Counting Waterfowl

Nov 29, 2017

 

Credit Rodney Campbell / https://www.flickr.com/photos/acrylicartist/15321161786/sizes/l

In early November of 1983, Cape birder and prototypical citizen scientist Blair Nikula organized members of the Cape Cod Bird Club to count waterfowl on the freshwater lakes and ponds of the Cape. They covered more than 200 ponds that first year, tallying 4,000 ducks, loons, and grebes of 22 species.

The count has continued every year since, and now averages closer to 10,000 individuals of up to 30 species. The survey now takes place on the first weekend of December, which means that this weekend kicks off what has become an eventful season of winter bird counting on the Cape and Islands.
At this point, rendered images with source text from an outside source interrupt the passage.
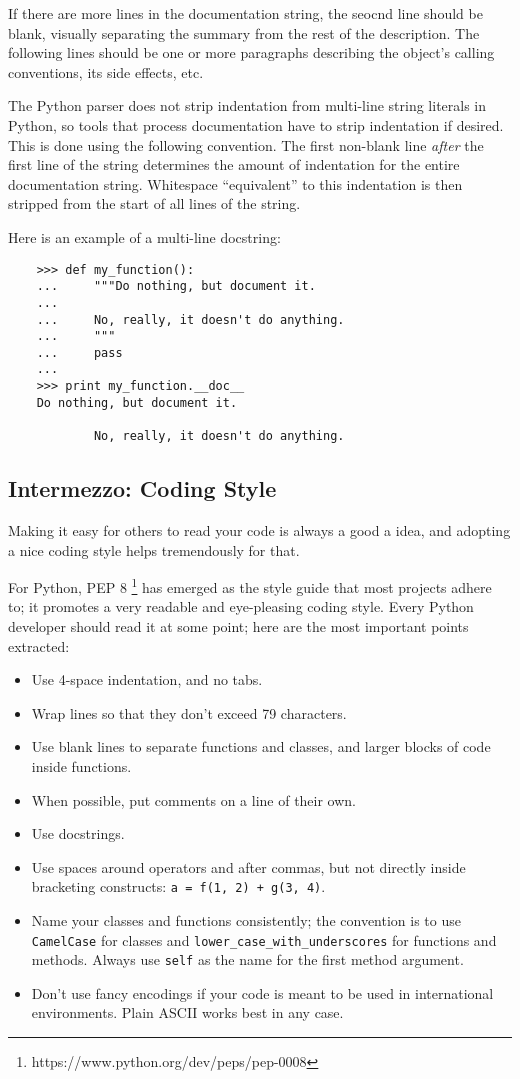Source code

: \documentclass[UTF8]{article}
\begin{document}
If there are more lines in the documentation string, the seocnd line should be blank, visually
separating the summary from the rest of the description. The following lines should be one or more
paragraphs describing the object's calling conventions, its side effects, etc.

The Python parser does not strip indentation from multi-line string literals in Python, so tools
that process documentation have to strip indentation if desired. This is done using the following
convention. The first non-blank line \emph{after} the first line of the string determines the
amount of indentation for the entire documentation string. Whitespace ``equivalent'' to this
indentation is then stripped from the start of all lines of the string.

Here is an example of a multi-line docstring:
\begin{verbatim}
    >>> def my_function():
    ...     """Do nothing, but document it.
    ...
    ...     No, really, it doesn't do anything.
    ...     """
    ...     pass
    ...
    >>> print my_function.__doc__
    Do nothing, but document it.

            No, really, it doesn't do anything.

\end{verbatim}

\subsection{Intermezzo: Coding Style}
Making it easy for others to read your code is always a good a idea, and adopting a nice coding
style helps tremendously for that.

For Python, PEP 8 \footnote{https://www.python.org/dev/peps/pep-0008} has emerged as the style
guide that most projects adhere to; it promotes a very readable and eye-pleasing coding style.
Every Python developer should read it at some point; here are the most important points extracted:
\begin{itemize}
    \item Use 4-space indentation, and no tabs.
    \item Wrap lines so that they don't exceed 79 characters.
    \item Use blank lines to separate functions and classes, and larger blocks of code inside
    functions.
    \item When possible, put comments on a line of their own.
    \item Use docstrings.
    \item Use spaces around operators and after commas, but not directly inside bracketing
    constructs: \texttt{a = f(1, 2) + g(3, 4)}.
    \item Name your classes and functions consistently; the convention is to use \texttt{CamelCase}
    for classes and \texttt{lower\_case\_with\_underscores} for functions and methods. Always use
    \texttt{self} as the name for the first method argument.
    \item Don't use fancy encodings if your code is meant to be used in international environments.
    Plain ASCII works best in any case.
\end{itemize}
\end{document}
Waterfowl are one of those groups of birds that are actually more abundant in winter than summer in these parts. For some species, like Common Eiders and Buffleheads, the Cape is a destination of choice, a sort of all-inclusive winter resort for discerning ducks. Freshwater species like scaup and mergansers nest well north of Cape Cod, but winter here by the thousands in some years. And when ponds to our north freeze up later in the winter, waterfowl refugees flock to the relatively mild Cape and Islands seeking open water.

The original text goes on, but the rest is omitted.